### Work to complete
What you return should be the lines from the one with "and importantly, Jacobi" through the one with "to be distributed." in the data below, reproduced exactly with both ends, and no pictures at all.
◆ ◆ ◆
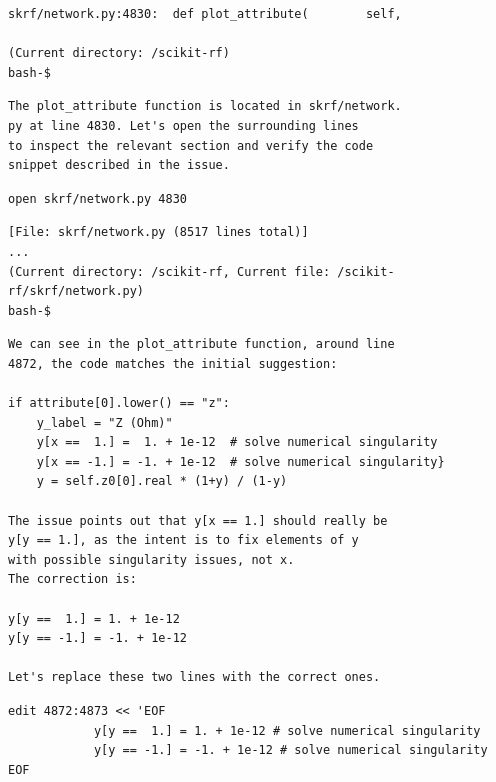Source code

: \documentclass[dandb]{article}
\begin{document}
\begin{flushright}
  \begin{envmessage}
  \begin{lstlisting}[backgroundcolor=\color{green!5!white},frame=none]  
skrf/network.py:4830:  def plot_attribute(        self,

(Current directory: /scikit-rf)
bash-$
  \end{lstlisting}
  \end{envmessage}
\end{flushright}

\begin{agentmessage}
\begin{lstlisting}[backgroundcolor=\color{blue!5!white},frame=none]
The plot_attribute function is located in skrf/network.
py at line 4830. Let's open the surrounding lines
to inspect the relevant section and verify the code
snippet described in the issue.
\end{lstlisting}

\begin{lstlisting}[backgroundcolor=\color{white!10}]
open skrf/network.py 4830
\end{lstlisting}
\end{agentmessage}

\begin{flushright}
  \begin{envmessage}
  \begin{lstlisting}[backgroundcolor=\color{green!5!white},frame=none]
[File: skrf/network.py (8517 lines total)]
...
(Current directory: /scikit-rf, Current file: /scikit-rf/skrf/network.py)
bash-$
  \end{lstlisting}
  \end{envmessage}
\end{flushright}

\begin{agentmessage}
\begin{lstlisting}[backgroundcolor=\color{blue!5!white},frame=none]
We can see in the plot_attribute function, around line
4872, the code matches the initial suggestion:

if attribute[0].lower() == "z":
    y_label = "Z (Ohm)"
    y[x ==  1.] =  1. + 1e-12  # solve numerical singularity
    y[x == -1.] = -1. + 1e-12  # solve numerical singularity}
    y = self.z0[0].real * (1+y) / (1-y)

The issue points out that y[x == 1.] should really be
y[y == 1.], as the intent is to fix elements of y
with possible singularity issues, not x.
The correction is:

y[y ==  1.] = 1. + 1e-12
y[y == -1.] = -1. + 1e-12

Let's replace these two lines with the correct ones.
\end{lstlisting}

\begin{lstlisting}[backgroundcolor=\color{white!10}]
edit 4872:4873 << 'EOF
            y[y ==  1.] = 1. + 1e-12 # solve numerical singularity
            y[y == -1.] = -1. + 1e-12 # solve numerical singularity
EOF
\end{lstlisting}
\end{agentmessage}
\end{document}
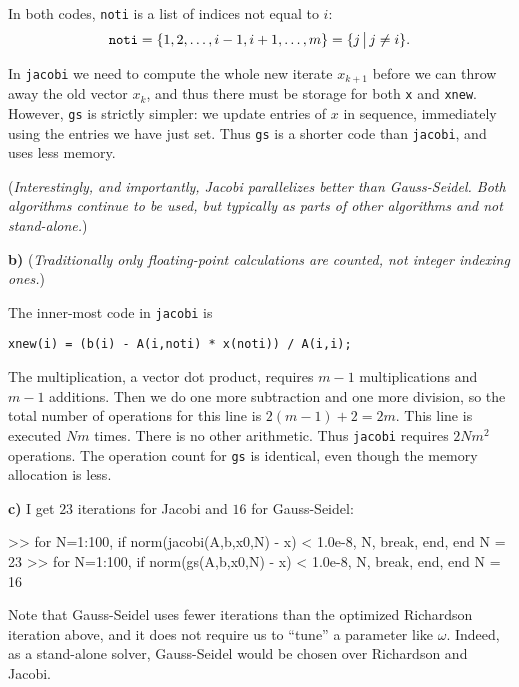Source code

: \documentclass[11pt]{amsart}
\newcommand{\mfile}[2]{
\bigskip
\begin{quote}
\medskip
\VerbatimInput[frame=single,framesep=3mm,label=\fbox{\normalsize \textsl{\,#1\,}},fontfamily=courier,fontsize=\scriptsize]{#2}
\medskip
\end{quote}
}
\newcommand{\epart}[1]{\medskip\noindent\textbf{#1)}}
\begin{document}


In both codes, \texttt{noti} is a list of indices not equal to $i$:
    $$\text{\texttt{noti}} = \{1,2,\dots,i-1,i+1,\dots,m\} = \{j\,\big|\,j\neq i\}.$$

In \texttt{jacobi} we need to compute the whole new iterate $x_{k+1}$ before we can throw away the old vector $x_k$, and thus there must be storage for both \texttt{x} and \texttt{xnew}.  However, \texttt{gs} is strictly simpler: we update entries of $x$ in sequence, immediately using the entries we have just set.  Thus \texttt{gs} is a shorter code than \texttt{jacobi}, and uses less memory.

(\emph{Interestingly, and importantly, Jacobi \emph{parallelizes} better than Gauss-Seidel.  Both algorithms continue to be used, but typically as parts of other algorithms and not stand-alone.})


\epart{b}  (\emph{Traditionally only floating-point calculations are counted, not integer indexing ones.})

The inner-most code in \texttt{jacobi} is

\begin{center}
\verb|xnew(i) = (b(i) - A(i,noti) * x(noti)) / A(i,i);|
\end{center}

\noindent The multiplication, a vector dot product, requires $m-1$ multiplications and $m-1$ additions.  Then we do one more subtraction and one more division, so the total number of operations for this line is $2(m-1)+2 = 2m$.  This line is executed $Nm$ times.  There is no other arithmetic.  Thus \texttt{jacobi} requires $2Nm^2$ operations.  The operation count for \texttt{gs} is identical, even though the memory allocation is less.

\epart{c}  I get $23$ iterations for Jacobi and $16$ for Gauss-Seidel:
\begin{mVerb}
>> for N=1:100, if norm(jacobi(A,b,x0,N) - x) < 1.0e-8, N, break, end, end
N =                   23
>> for N=1:100, if norm(gs(A,b,x0,N) - x) < 1.0e-8, N, break, end, end
N =                   16
\end{mVerb}

Note that Gauss-Seidel uses fewer iterations than the optimized Richardson iteration above, and it does not require us to ``tune'' a parameter like $\omega$.  Indeed, as a stand-alone solver, Gauss-Seidel would be chosen over Richardson and Jacobi.
\end{document}
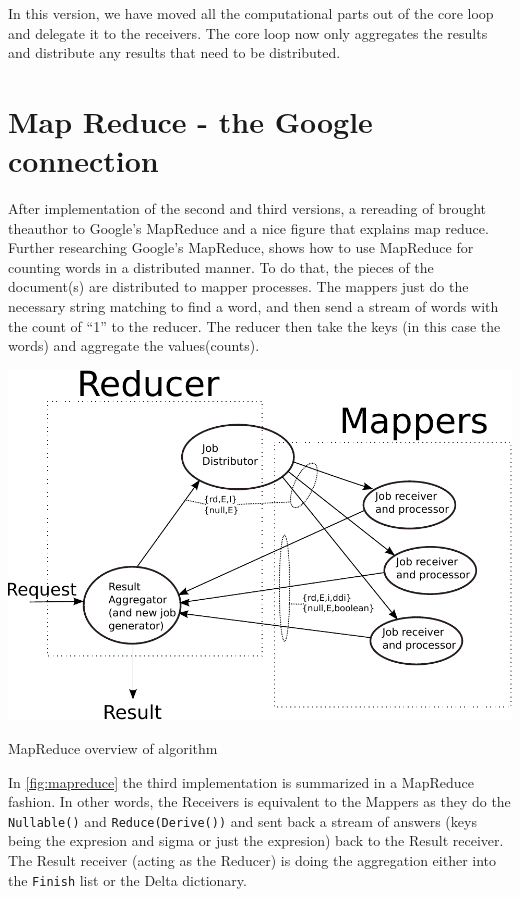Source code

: \documentclass[a4paper,11pt]{report}
\begin{document}
In this version, we have moved all the computational parts
out of the core loop and delegate it to the receivers. The core loop
now only aggregates the results and distribute any results that need
to be distributed.

\section{Map Reduce - the Google connection}
\label{sec:map-reduce-google}

After implementation of the second and third versions, a rereading of
\cite{joe:09} brought theauthor to Google's MapReduce and a nice figure
that explains map reduce. Further researching
Google's MapReduce, \cite{Dean} shows how to use MapReduce for
counting words in a distributed manner. To do that, the pieces of the
document(s) are distributed to mapper processes. The mappers just do the
necessary string matching to find a word, and then send a stream
of words with the count of ``1'' to the reducer. The reducer then take
the keys (in this case the words) and aggregate the values(counts).

\begin{Figure}[htb]
	\centering
	\includegraphics[scale=0.8]{MapReduce-process.pdf}
	\caption{MapReduce overview of algorithm}
	\label{fig:mapreduce}
\end{Figure}

In \autoref{fig:mapreduce} the third implementation is summarized in a
MapReduce fashion. In other words, the Receivers is equivalent to the
Mappers as they do the \texttt{Nullable()} and
\texttt{Reduce(Derive())} and sent back a stream of answers (keys
being the expresion and sigma or just the expresion) back to the
Result receiver. The Result receiver (acting as the Reducer) is doing
the aggregation either into the \texttt{Finish} list or the Delta
dictionary.
\end{document}
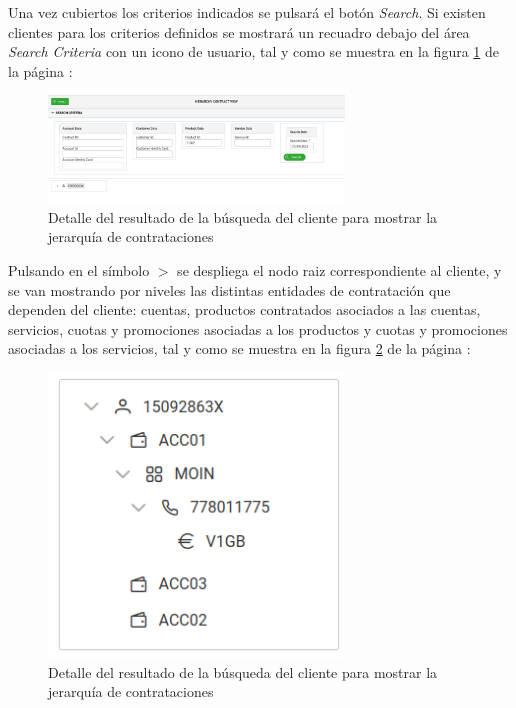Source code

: Una vez cubiertos los criterios indicados se pulsará el botón \emph{Search}. Si existen clientes para los criterios definidos se mostrará un recuadro debajo del área \emph{Search Criteria} con un icono de usuario, tal y como se muestra en la figura \ref{fig:vista-jerarquia-01} de la página \pageref{fig:vista-jerarquia-01}:

\begin{figure}[H]
  \centering
  \includegraphics[width=0.70\textwidth]{imaxes/vista-jerarquia-01.png}
  \caption{Detalle del resultado de la búsqueda del cliente para mostrar la jerarquía de contrataciones}
  \label{fig:vista-jerarquia-01}
\end{figure}

Pulsando en el símbolo \large{$>$} se despliega el nodo raiz correspondiente al cliente, y se van mostrando por niveles las distintas entidades de contratación que dependen del cliente: cuentas, productos contratados asociados a las cuentas, servicios, cuotas y promociones asociadas a los productos y cuotas y promociones asociadas a los servicios,  tal y como se muestra en la figura \ref{fig:vista-jerarquia-desplegada} de la página \pageref{fig:vista-jerarquia-desplegada}:


\begin{figure}[H]
  \centering
  \includegraphics[width=0.70\textwidth]{imaxes/vista-jerarquia-desplegada.png}
  \caption{Detalle del resultado de la búsqueda del cliente para mostrar la jerarquía de contrataciones}
  \label{fig:vista-jerarquia-desplegada}
\end{figure}


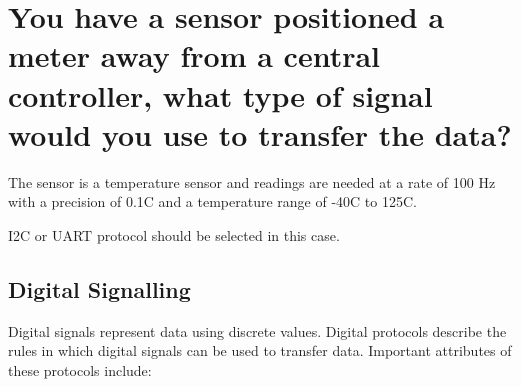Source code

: \documentclass[main.tex]{subfiles}
\begin{document}
\section{You have a sensor positioned a meter away from a central controller, what type of signal would you use to transfer the data?}
The sensor is a temperature sensor and readings are needed at a rate of 100 Hz with a precision of 0.1C and a temperature range of -40C to 125C.

\spoilerline

\noindent I2C or UART protocol should be selected in this case. 

\subsection{Digital Signalling}
Digital signals represent data using discrete values. Digital protocols describe the rules in which digital signals can be used to transfer data. Important attributes of these protocols include:
\end{document}
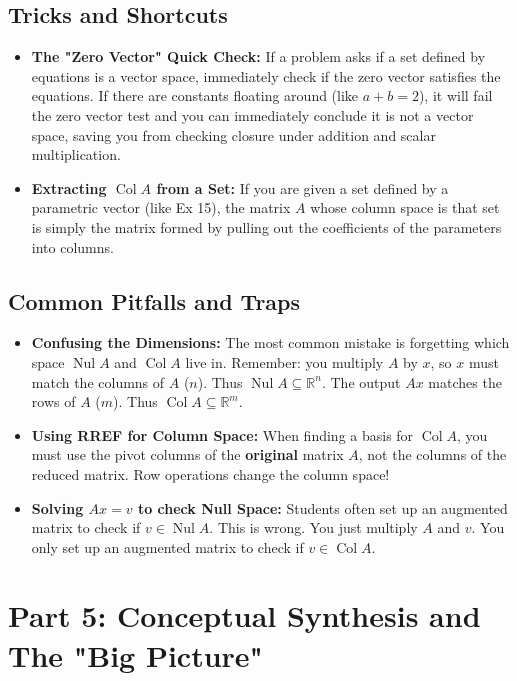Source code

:\documentclass[11pt]{article}
\begin{document}
\subsection{Tricks and Shortcuts}
\begin{itemize}
    \item \textbf{The "Zero Vector" Quick Check:} If a problem asks if a set defined by equations is a vector space, immediately check if the zero vector satisfies the equations. If there are constants floating around (like $a+b=2$), it will fail the zero vector test and you can immediately conclude it is not a vector space, saving you from checking closure under addition and scalar multiplication.
    \item \textbf{Extracting $\operatorname{Col} A$ from a Set:} If you are given a set defined by a parametric vector (like Ex 15), the matrix $A$ whose column space is that set is simply the matrix formed by pulling out the coefficients of the parameters into columns.
\end{itemize}

\subsection{Common Pitfalls and Traps}
\begin{itemize}
    \item \textbf{Confusing the Dimensions:} The most common mistake is forgetting which space $\operatorname{Nul} A$ and $\operatorname{Col} A$ live in. Remember: you multiply $A$ by $x$, so $x$ must match the columns of $A$ ($n$). Thus $\operatorname{Nul} A \subseteq \mathbb{R}^n$. The output $Ax$ matches the rows of $A$ ($m$). Thus $\operatorname{Col} A \subseteq \mathbb{R}^m$.
    \item \textbf{Using RREF for Column Space:} When finding a basis for $\operatorname{Col} A$, you must use the pivot columns of the \textbf{original} matrix $A$, not the columns of the reduced matrix. Row operations change the column space!
    \item \textbf{Solving $Ax=v$ to check Null Space:} Students often set up an augmented matrix to check if $v \in \operatorname{Nul} A$. This is wrong. You just multiply $A$ and $v$. You only set up an augmented matrix to check if $v \in \operatorname{Col} A$.
\end{itemize}

\newpage

\section{Part 5: Conceptual Synthesis and The "Big Picture"}
\end{document}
◆ ◆ ◆
### Result below
(\emph{Interestingly, and importantly, Jacobi \emph{parallelizes} better than Gauss-Seidel.  Both algorithms continue to be used, but typically as parts of other algorithms and not stand-alone.})


\epart{b}  (\emph{Traditionally only floating-point calculations are counted, not integer indexing ones.})

The inner-most code in \texttt{jacobi} is

\begin{center}
\verb|xnew(i) = (b(i) - A(i,noti) * x(noti)) / A(i,i);|
\end{center}

\noindent The multiplication, a vector dot product, requires $m-1$ multiplications and $m-1$ additions.  Then we do one more subtraction and one more division, so the total number of operations for this line is $2(m-1)+2 = 2m$.  This line is executed $Nm$ times.  There is no other arithmetic.  Thus \texttt{jacobi} requires $2Nm^2$ operations.  The operation count for \texttt{gs} is identical, even though the memory allocation is less.

\epart{c}  I get $23$ iterations for Jacobi and $16$ for Gauss-Seidel:
\begin{mVerb}
>> for N=1:100, if norm(jacobi(A,b,x0,N) - x) < 1.0e-8, N, break, end, end
N =                   23
>> for N=1:100, if norm(gs(A,b,x0,N) - x) < 1.0e-8, N, break, end, end
N =                   16
\end{mVerb}

Note that Gauss-Seidel uses fewer iterations than the optimized Richardson iteration above, and it does not require us to ``tune'' a parameter like $\omega$.  Indeed, as a stand-alone solver, Gauss-Seidel would be chosen over Richardson and Jacobi.
\end{document}
Source code

: \documentclass[a4paper,11pt]{report}
\begin{document}
In this version, we have moved all the computational parts
out of the core loop and delegate it to the receivers. The core loop
now only aggregates the results and distribute any results that need
to be distributed.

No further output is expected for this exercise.